Before we get into the reasons of why you should not pay your child to do chores, we'll quickly discuss some arguments FOR using money as a reward.

  • It teaches children that money has to be earned and worked for.
  • It provides an opportunity to teach our kids about earning money, saving money, and spending money.
  • Money is a big motivator and a powerful incentive.
  • It teaches children that if you work hard, you will get a reward - in this case, a financial reward.
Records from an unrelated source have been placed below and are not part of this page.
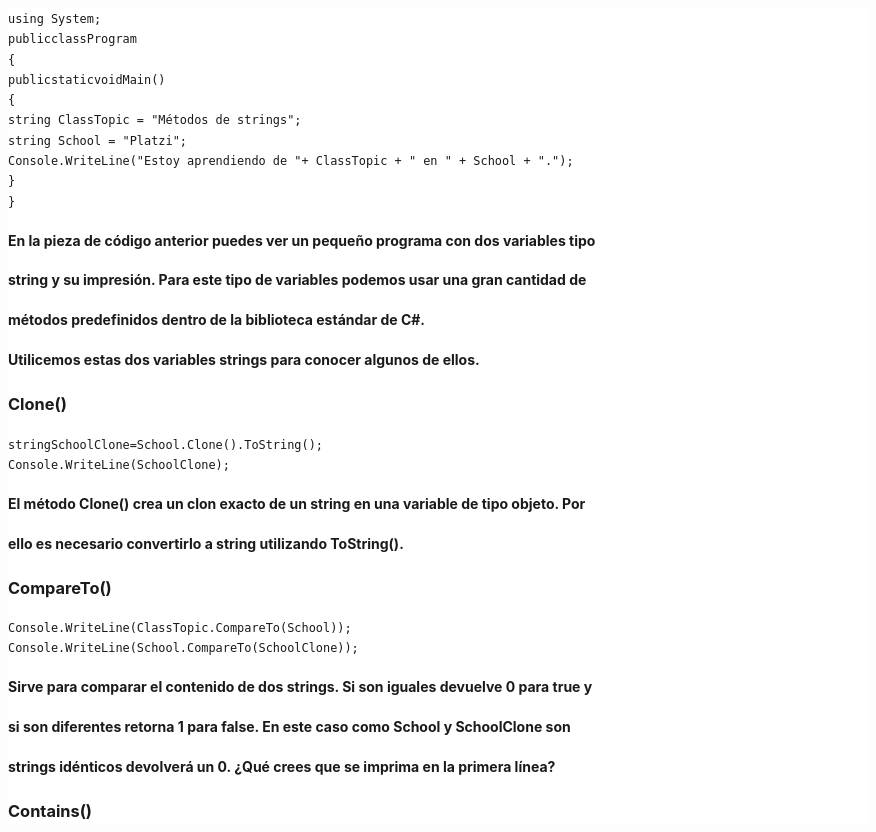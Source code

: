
 ```
using System;
publicclassProgram
{
publicstaticvoidMain()
{
string ClassTopic = "Métodos de strings";
string School = "Platzi";
Console.WriteLine("Estoy aprendiendo de "+ ClassTopic + " en " + School + ".");
}
}
```
#### En la pieza de código anterior puedes ver un pequeño programa con dos variables tipo

#### string y su impresión. Para este tipo de variables podemos usar una gran cantidad de

#### métodos predefinidos dentro de la biblioteca estándar de C#.

#### Utilicemos estas dos variables strings para conocer algunos de ellos.

### Clone()

```
stringSchoolClone=School.Clone().ToString();
Console.WriteLine(SchoolClone);
```

#### El método Clone() crea un clon exacto de un string en una variable de tipo objeto. Por

#### ello es necesario convertirlo a string utilizando ToString().

### CompareTo()

```
Console.WriteLine(ClassTopic.CompareTo(School));
Console.WriteLine(School.CompareTo(SchoolClone));
```
#### Sirve para comparar el contenido de dos strings. Si son iguales devuelve 0 para true y

#### si son diferentes retorna 1 para false. En este caso como School y SchoolClone son

#### strings idénticos devolverá un 0. ¿Qué crees que se imprima en la primera línea?

### Contains()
Arguments Against Paying for Chores

  • Children need to understand and appreciate the fact that as a member of the family, we all need to contribute in whatever ways we can. The child needs to know that we do things to help the family, and feel good about helping out. It is not just the parents "job" to take out the trash, do the dishes, or vacuum the house.
  • Kids should not expect to get paid to take care of their belongings, pick up their toys, or clean their own rooms. Parents should do their best to prepare their children for the REAL world, where no one is going to pay you to make your own bed, take out the garbage, or scrub your own toilet.
  • The financial gains overshadow the good reasons of doing chores, and eventually, monetary gains become the sole reason or the main motivator of doing chores.
  • It's never enough. Your child may demand more and more payment for their "services rendered" - they're always asking for a raise. Soon enough, they may not want to do chores regardless of how much they get paid.
  • Paying for chores denigrates a child's inherent obligations to his or her family, and implies that there's a choice of doing or not doing the chores.
  • Children will grow up and will make money elsewhere, and when their income outside the house increases, their desire and motivation to do house chores and their obligation to the family decreases.
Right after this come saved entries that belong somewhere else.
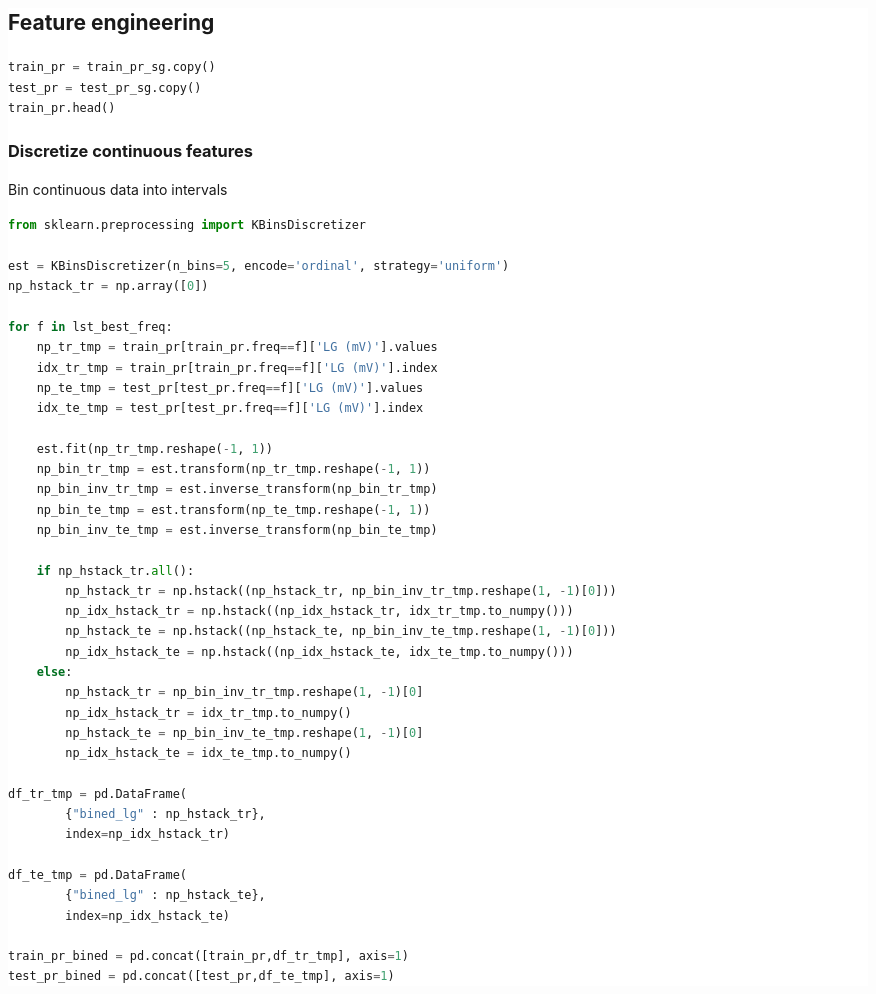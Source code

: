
 ```python
```

## Feature engineering


```python
train_pr = train_pr_sg.copy()
test_pr = test_pr_sg.copy()
train_pr.head()
```

### Discretize continuous features
Bin continuous data into intervals


```python
from sklearn.preprocessing import KBinsDiscretizer

est = KBinsDiscretizer(n_bins=5, encode='ordinal', strategy='uniform')
np_hstack_tr = np.array([0])

for f in lst_best_freq:
    np_tr_tmp = train_pr[train_pr.freq==f]['LG (mV)'].values
    idx_tr_tmp = train_pr[train_pr.freq==f]['LG (mV)'].index
    np_te_tmp = test_pr[test_pr.freq==f]['LG (mV)'].values
    idx_te_tmp = test_pr[test_pr.freq==f]['LG (mV)'].index    
    
    est.fit(np_tr_tmp.reshape(-1, 1))
    np_bin_tr_tmp = est.transform(np_tr_tmp.reshape(-1, 1))
    np_bin_inv_tr_tmp = est.inverse_transform(np_bin_tr_tmp)
    np_bin_te_tmp = est.transform(np_te_tmp.reshape(-1, 1))
    np_bin_inv_te_tmp = est.inverse_transform(np_bin_te_tmp)
    
    if np_hstack_tr.all():
        np_hstack_tr = np.hstack((np_hstack_tr, np_bin_inv_tr_tmp.reshape(1, -1)[0]))
        np_idx_hstack_tr = np.hstack((np_idx_hstack_tr, idx_tr_tmp.to_numpy()))
        np_hstack_te = np.hstack((np_hstack_te, np_bin_inv_te_tmp.reshape(1, -1)[0]))
        np_idx_hstack_te = np.hstack((np_idx_hstack_te, idx_te_tmp.to_numpy()))
    else:
        np_hstack_tr = np_bin_inv_tr_tmp.reshape(1, -1)[0]
        np_idx_hstack_tr = idx_tr_tmp.to_numpy()
        np_hstack_te = np_bin_inv_te_tmp.reshape(1, -1)[0]
        np_idx_hstack_te = idx_te_tmp.to_numpy()

df_tr_tmp = pd.DataFrame(
        {"bined_lg" : np_hstack_tr},
        index=np_idx_hstack_tr)
                           
df_te_tmp = pd.DataFrame(
        {"bined_lg" : np_hstack_te},
        index=np_idx_hstack_te)

train_pr_bined = pd.concat([train_pr,df_tr_tmp], axis=1)
test_pr_bined = pd.concat([test_pr,df_te_tmp], axis=1)

```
In our family, we do not pay our kids to do their chores. We make it very clear to them that we're a family and we work as family - and being part of that family, we have our obligations and responsibilities, and we're very clear about what is expected of our children. However, there are situations where we do pay for certain chores that go above and beyond the ordinary call of duty which demand far more time and effort. For example, doing heavy duty gardening work, shoveling the driveway after a huge snow storm, or baby-sitting a younger sibling on a weekend.

We all have different views and opinions on this topic, and there isn't a right or wrong answer. Use common sense, and ultimately, it's up to the parents to decide what works best for their family.